Walking in the footsteps of Maradona.

Over thirty years ago in the days before Channel Four popularised Italian Football in this country, a quite remarkable story emerged from the exotic seeming Serie A, one that captured the imagination of this at the time teenaged football obsessive. None other than Diego Armando Maradona, disillusioned after a 2 –year stint at Barcelona characterised by: illness, injury, fallings out with the infamous club president Nunez, reported issues with his off-the-field behaviour and alleged money problems, opted to sign for the relatively unknown S.S.C. Napoli in preference to the world-renowned giants of Italian football, Juventus.

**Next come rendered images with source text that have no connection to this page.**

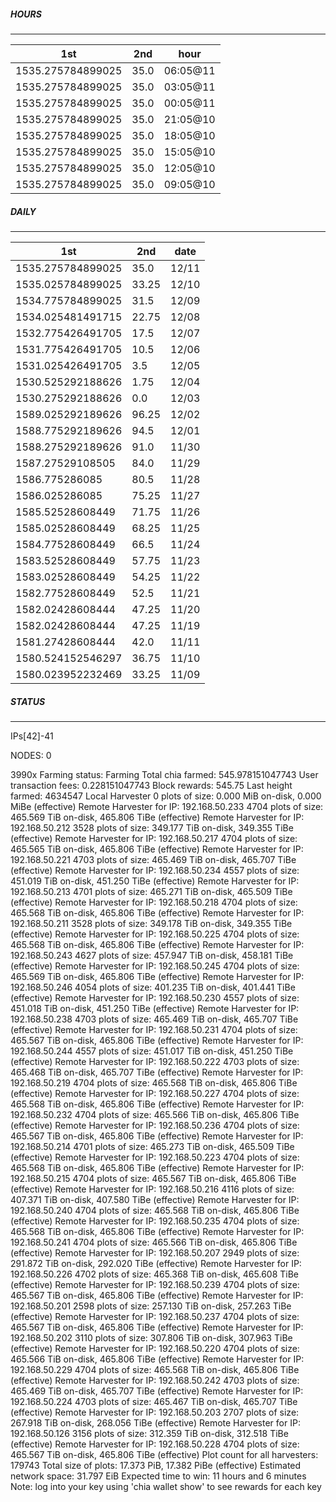 ##### HOURS
-------

| 1st | 2nd | hour |
|---|----|-----|
|1535.275784899025 | 35.0 | 06:05@11 |
|1535.275784899025 | 35.0 | 03:05@11 |
|1535.275784899025 | 35.0 | 00:05@11 |
|1535.275784899025 | 35.0 | 21:05@10 |
|1535.275784899025 | 35.0 | 18:05@10 |
|1535.275784899025 | 35.0 | 15:05@10 |
|1535.275784899025 | 35.0 | 12:05@10 |
|1535.275784899025 | 35.0 | 09:05@10 |

##### DAILY
-------

| 1st | 2nd | date |
|---|----|-----|
|1535.275784899025 | 35.0 | 12/11 |
|1535.025784899025 | 33.25 | 12/10 |
|1534.775784899025 | 31.5 | 12/09 |
|1534.025481491715 | 22.75 | 12/08 |
|1532.775426491705 | 17.5 | 12/07 |
|1531.775426491705 | 10.5 | 12/06 |
|1531.025426491705 | 3.5 | 12/05 |
|1530.525292188626 | 1.75 | 12/04 |
|1530.275292188626 | 0.0 | 12/03 |
|1589.025292189626 | 96.25 | 12/02 |
|1588.775292189626 | 94.5 | 12/01 |
|1588.275292189626 | 91.0 | 11/30 |
|1587.27529108505 | 84.0 | 11/29 |
|1586.775286085 | 80.5 | 11/28 |
|1586.025286085 | 75.25 | 11/27 |
|1585.52528608449 | 71.75 | 11/26 |
|1585.02528608449 | 68.25 | 11/25 |
|1584.77528608449 | 66.5 | 11/24 |
|1583.52528608449 | 57.75 | 11/23 |
|1583.02528608449 | 54.25 | 11/22 |
|1582.77528608449 | 52.5 | 11/21 |
|1582.02428608444 | 47.25 | 11/20 |
|1582.02428608444 | 47.25 | 11/19 |
|1581.27428608444 | 42.0 | 11/11 |
|1580.524152546297 | 36.75 | 11/10 |
|1580.023952232469 | 33.25 | 11/09 |


##### STATUS
-------

IPs[42]-41

NODES: 0


3990x
Farming status: Farming
Total chia farmed: 545.978151047743
User transaction fees: 0.228151047743
Block rewards: 545.75
Last height farmed: 4634547
Local Harvester
   0 plots of size: 0.000 MiB on-disk, 0.000 MiBe (effective)
Remote Harvester for IP: 192.168.50.233
   4704 plots of size: 465.569 TiB on-disk, 465.806 TiBe (effective)
Remote Harvester for IP: 192.168.50.212
   3528 plots of size: 349.177 TiB on-disk, 349.355 TiBe (effective)
Remote Harvester for IP: 192.168.50.217
   4704 plots of size: 465.565 TiB on-disk, 465.806 TiBe (effective)
Remote Harvester for IP: 192.168.50.221
   4703 plots of size: 465.469 TiB on-disk, 465.707 TiBe (effective)
Remote Harvester for IP: 192.168.50.234
   4557 plots of size: 451.019 TiB on-disk, 451.250 TiBe (effective)
Remote Harvester for IP: 192.168.50.213
   4701 plots of size: 465.271 TiB on-disk, 465.509 TiBe (effective)
Remote Harvester for IP: 192.168.50.218
   4704 plots of size: 465.568 TiB on-disk, 465.806 TiBe (effective)
Remote Harvester for IP: 192.168.50.211
   3528 plots of size: 349.178 TiB on-disk, 349.355 TiBe (effective)
Remote Harvester for IP: 192.168.50.225
   4704 plots of size: 465.568 TiB on-disk, 465.806 TiBe (effective)
Remote Harvester for IP: 192.168.50.243
   4627 plots of size: 457.947 TiB on-disk, 458.181 TiBe (effective)
Remote Harvester for IP: 192.168.50.245
   4704 plots of size: 465.569 TiB on-disk, 465.806 TiBe (effective)
Remote Harvester for IP: 192.168.50.246
   4054 plots of size: 401.235 TiB on-disk, 401.441 TiBe (effective)
Remote Harvester for IP: 192.168.50.230
   4557 plots of size: 451.018 TiB on-disk, 451.250 TiBe (effective)
Remote Harvester for IP: 192.168.50.238
   4703 plots of size: 465.469 TiB on-disk, 465.707 TiBe (effective)
Remote Harvester for IP: 192.168.50.231
   4704 plots of size: 465.567 TiB on-disk, 465.806 TiBe (effective)
Remote Harvester for IP: 192.168.50.244
   4557 plots of size: 451.017 TiB on-disk, 451.250 TiBe (effective)
Remote Harvester for IP: 192.168.50.222
   4703 plots of size: 465.468 TiB on-disk, 465.707 TiBe (effective)
Remote Harvester for IP: 192.168.50.219
   4704 plots of size: 465.568 TiB on-disk, 465.806 TiBe (effective)
Remote Harvester for IP: 192.168.50.227
   4704 plots of size: 465.568 TiB on-disk, 465.806 TiBe (effective)
Remote Harvester for IP: 192.168.50.232
   4704 plots of size: 465.566 TiB on-disk, 465.806 TiBe (effective)
Remote Harvester for IP: 192.168.50.236
   4704 plots of size: 465.567 TiB on-disk, 465.806 TiBe (effective)
Remote Harvester for IP: 192.168.50.214
   4701 plots of size: 465.273 TiB on-disk, 465.509 TiBe (effective)
Remote Harvester for IP: 192.168.50.223
   4704 plots of size: 465.568 TiB on-disk, 465.806 TiBe (effective)
Remote Harvester for IP: 192.168.50.215
   4704 plots of size: 465.567 TiB on-disk, 465.806 TiBe (effective)
Remote Harvester for IP: 192.168.50.216
   4116 plots of size: 407.371 TiB on-disk, 407.580 TiBe (effective)
Remote Harvester for IP: 192.168.50.240
   4704 plots of size: 465.568 TiB on-disk, 465.806 TiBe (effective)
Remote Harvester for IP: 192.168.50.235
   4704 plots of size: 465.568 TiB on-disk, 465.806 TiBe (effective)
Remote Harvester for IP: 192.168.50.241
   4704 plots of size: 465.566 TiB on-disk, 465.806 TiBe (effective)
Remote Harvester for IP: 192.168.50.207
   2949 plots of size: 291.872 TiB on-disk, 292.020 TiBe (effective)
Remote Harvester for IP: 192.168.50.226
   4702 plots of size: 465.368 TiB on-disk, 465.608 TiBe (effective)
Remote Harvester for IP: 192.168.50.239
   4704 plots of size: 465.567 TiB on-disk, 465.806 TiBe (effective)
Remote Harvester for IP: 192.168.50.201
   2598 plots of size: 257.130 TiB on-disk, 257.263 TiBe (effective)
Remote Harvester for IP: 192.168.50.237
   4704 plots of size: 465.567 TiB on-disk, 465.806 TiBe (effective)
Remote Harvester for IP: 192.168.50.202
   3110 plots of size: 307.806 TiB on-disk, 307.963 TiBe (effective)
Remote Harvester for IP: 192.168.50.220
   4704 plots of size: 465.566 TiB on-disk, 465.806 TiBe (effective)
Remote Harvester for IP: 192.168.50.229
   4704 plots of size: 465.568 TiB on-disk, 465.806 TiBe (effective)
Remote Harvester for IP: 192.168.50.242
   4703 plots of size: 465.469 TiB on-disk, 465.707 TiBe (effective)
Remote Harvester for IP: 192.168.50.224
   4703 plots of size: 465.467 TiB on-disk, 465.707 TiBe (effective)
Remote Harvester for IP: 192.168.50.203
   2707 plots of size: 267.918 TiB on-disk, 268.056 TiBe (effective)
Remote Harvester for IP: 192.168.50.126
   3156 plots of size: 312.359 TiB on-disk, 312.518 TiBe (effective)
Remote Harvester for IP: 192.168.50.228
   4704 plots of size: 465.567 TiB on-disk, 465.806 TiBe (effective)
Plot count for all harvesters: 179743
Total size of plots: 17.373 PiB, 17.382 PiBe (effective)
Estimated network space: 31.797 EiB
Expected time to win: 11 hours and 6 minutes
Note: log into your key using 'chia wallet show' to see rewards for each key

The world record capture of Maradona in the summer of 1984 rumoured to be financed, at least in part, by the dirty millions of the Camorra (the Neapolitan mafia) sparked a truly astonishing rise to prominence for a club that was up to that point largely ignored, if not derided. The league was historically dominated by the powerhouse, industry-backed clubs of the north, no side from the south of the country had ever won a Scudetto and nine of the previous ten Serie A titles had been shared between just two cities namely: Milan and Turin.

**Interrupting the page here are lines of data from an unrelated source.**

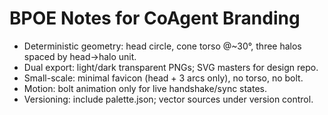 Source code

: # BPOE Notes for CoAgent Branding
- Deterministic geometry: head circle, cone torso @~30°, three halos spaced by head→halo unit.
- Dual export: light/dark transparent PNGs; SVG masters for design repo.
- Small-scale: minimal favicon (head + 3 arcs only), no torso, no bolt.
- Motion: bolt animation only for live handshake/sync states.
- Versioning: include palette.json; vector sources under version control.
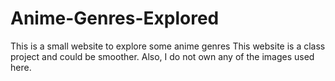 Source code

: # Anime-Genres-Explored
This is a small website to explore some anime genres
This website is a class project and could be smoother.
Also, I do not own any of the images used here.
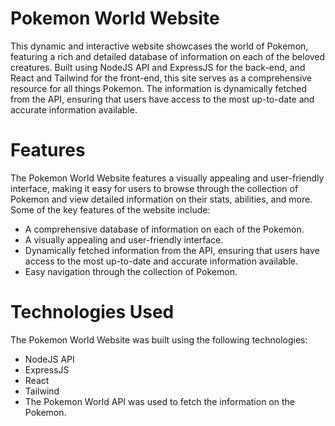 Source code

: # Pokemon World Website

This dynamic and interactive website showcases the world of Pokemon, featuring a rich and detailed database of information on each of the beloved creatures. Built using NodeJS API and ExpressJS for the back-end, and React and Tailwind for the front-end, this site serves as a comprehensive resource for all things Pokemon. The information is dynamically fetched from the API, ensuring that users have access to the most up-to-date and accurate information available.

# Features

The Pokemon World Website features a visually appealing and user-friendly interface, making it easy for users to browse through the collection of Pokemon and view detailed information on their stats, abilities, and more. Some of the key features of the website include:

- A comprehensive database of information on each of the Pokemon.
- A visually appealing and user-friendly interface.
- Dynamically fetched information from the API, ensuring that users have access to the most up-to-date and accurate information available.
- Easy navigation through the collection of Pokemon.

# Technologies Used
The Pokemon World Website was built using the following technologies:

- NodeJS API
- ExpressJS
- React
- Tailwind
- The Pokemon World API was used to fetch the information on the Pokemon.
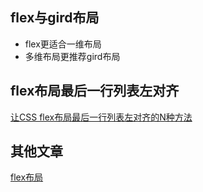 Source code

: ## flex与gird布局

- flex更适合一维布局
- 多维布局更推荐gird布局

## flex布局最后一行列表左对齐

[让CSS flex布局最后一行列表左对齐的N种方法](https://www.zhangxinxu.com/wordpress/2019/08/css-flex-last-align/)

## 其他文章

[flex布局](https://www.zhangxinxu.com/wordpress/2018/10/display-flex-css3-css/)
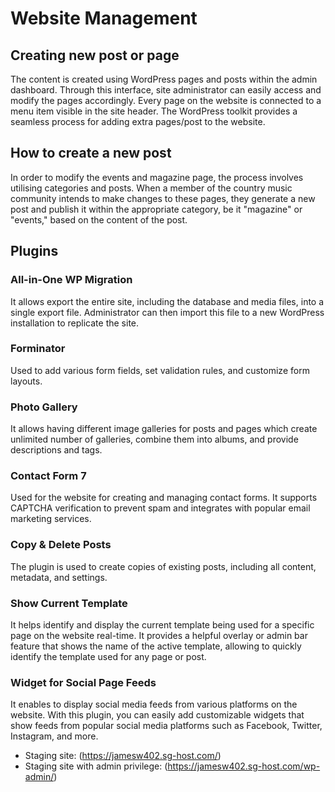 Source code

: # Website Management

## Creating new post or page
The content is created using WordPress pages and posts within the admin dashboard. Through this interface, site administrator can easily access and modify the pages accordingly. Every page on the website is connected to a menu item visible in the site header. The WordPress toolkit provides a seamless process for adding extra pages/post to the website.

## How to create a new post
In order to modify the events and magazine page, the process involves utilising categories and posts. When a member of the country music community intends to make changes to these pages, they generate a new post and publish it within the appropriate category, be it "magazine" or "events," based on the content of the post.

## Plugins
### All-in-One WP Migration
It allows export the entire site, including the database and media files, into a single export file. Administrator can then import this file to a new WordPress installation to replicate the site.

### Forminator
Used to add various form fields, set validation rules, and customize form layouts.

### Photo Gallery
It allows having different image galleries for posts and pages which create unlimited number of galleries, combine them into albums, and provide descriptions and tags.

### Contact Form 7
Used for the website for creating and managing contact forms. It supports CAPTCHA verification to prevent spam and integrates with popular email marketing services.

### Copy & Delete Posts
The plugin is used to create copies of existing posts, including all content, metadata, and settings.

### Show Current Template
It helps identify and display the current template being used for a specific page on the website real-time. It provides a helpful overlay or admin bar feature that shows the name of the active template, allowing to quickly identify the template used for any page or post.

### Widget for Social Page Feeds
It enables to display social media feeds from various platforms on the website. With this plugin, you can easily add customizable widgets that show feeds from popular social media platforms such as Facebook, Twitter, Instagram, and more.

+ Staging site: (https://jamesw402.sg-host.com/)
+ Staging site with admin privilege: (https://jamesw402.sg-host.com/wp-admin/)
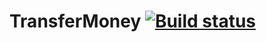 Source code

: # TransferMoney [![Build status](https://ci.appveyor.com/api/projects/status/isoqvshcstxmk6k0?svg=true)](https://ci.appveyor.com/project/NAleshina/transfermoney) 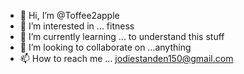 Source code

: - 👋 Hi, I’m @Toffee2apple
- 👀 I’m interested in ... fitness
- 🌱 I’m currently learning ... to understand this stuff
- 💞️ I’m looking to collaborate on ...anything 
- 📫 How to reach me ... jodiestanden150@gmail.com 

<!---
Toffee2apple/Toffee2apple is a ✨ special ✨ repository because its `README.md` (this file) appears on your GitHub profile.
You can click the Preview link to take a look at your changes.
--->
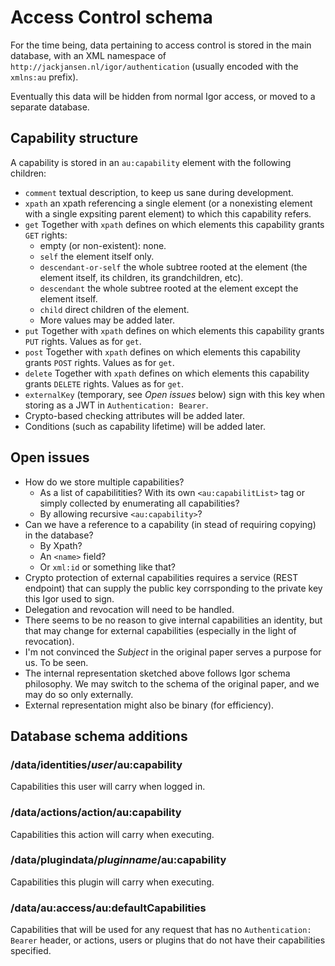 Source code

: # Access Control schema

For the time being, data pertaining to access control is stored in the main database, with an XML namespace of `http://jackjansen.nl/igor/authentication` (usually encoded with the `xmlns:au` prefix).

Eventually this data will be hidden from normal Igor access, or moved to a separate database.

## Capability structure

A capability is stored in an `au:capability` element with the following children:

* `comment` textual description, to keep us sane during development.
* `xpath` an xpath referencing a single element (or a nonexisting element with a single expsiting parent element) to which this capability refers.
* `get` Together with `xpath` defines on which elements this capability grants `GET` rights:
	* empty (or non-existent): none.
	* `self` the element itself only.
	* `descendant-or-self` the whole subtree rooted at the element (the element itself, its children, its grandchildren, etc).
	* `descendant` the whole subtree rooted at the element except the element itself.
	* `child` direct children of the element.
	* More values may be added later.
* `put` Together with `xpath` defines on which elements this capability grants `PUT` rights. Values as for `get`.
* `post` Together with `xpath` defines on which elements this capability grants `POST` rights. Values as for `get`.
* `delete` Together with `xpath` defines on which elements this capability grants `DELETE` rights. Values as for `get`.
* `externalKey` (temporary, see _Open issues_ below) sign with this key when storing as a JWT in `Authentication: Bearer`.
* Crypto-based checking attributes will be added later.
* Conditions (such as capability lifetime) will be added later.

## Open issues

* How do we store multiple capabilities? 
	* As a list of capabilitities? With its own `<au:capabilitList>` tag or simply collected by enumerating all capabilities?
	* By allowing recursive `<au:capability>`?
* Can we have a reference to a capability (in stead of requiring copying) in the database?
	* By Xpath?
	* An `<name>` field?
	* Or `xml:id` or something like that?
* Crypto protection of external capabilities requires a service (REST endpoint) that can supply the public key corrsponding to the private key this Igor used to sign.
* Delegation and revocation will need to be handled.
* There seems to be no reason to give internal capabilities an identity, but that may change for external capabilities (especially in the light of revocation).
* I'm not convinced the _Subject_ in the original paper serves a purpose for us. To be seen.
* The internal representation sketched above follows Igor schema philosophy. We may switch to the schema of the original paper, and we may do so only externally.
* External representation might also be binary (for efficiency).

## Database schema additions

### /data/identities/_user_/au:capability

Capabilities this user will carry when logged in.

### /data/actions/action/au:capability

Capabilities this action will carry when executing.

### /data/plugindata/_pluginname_/au:capability

Capabilities this plugin will carry when executing.

### /data/au:access/au:defaultCapabilities


Capabilities that will be used for any request that has no `Authentication: Bearer` header, or actions, users or plugins that do not have their capabilities specified.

Napoli finished eighth in Maradona’s first season and then third a year later but gradually they were starting to build a team around the maverick superstar. On his return from literally single-handedly dragging Argentina to World Cup victory in Mexico in 1986, he led Napoli to the double. The following season he was joined by another South American star in the form of Brazilian striker Careca and also by Bruno Giordano from Lazio. Together the three formed the famed Ma-Gi-Ca (literally magical) attacking trident, a second Scudetto was secured in 1990 following consecutive second placed finishes as the team established themselves among the elite of Italian football.

It was based on this illustrious history as well as Napoli being the only team capable of mounting any form of credible challenge to Juventus’ current dominance (and of course the reported best pizza in the world!) that Mrs Football Nerd settled upon the historic and eclectic city of Naples as the venue for a birthday present football weekend for this discerning football obsessive.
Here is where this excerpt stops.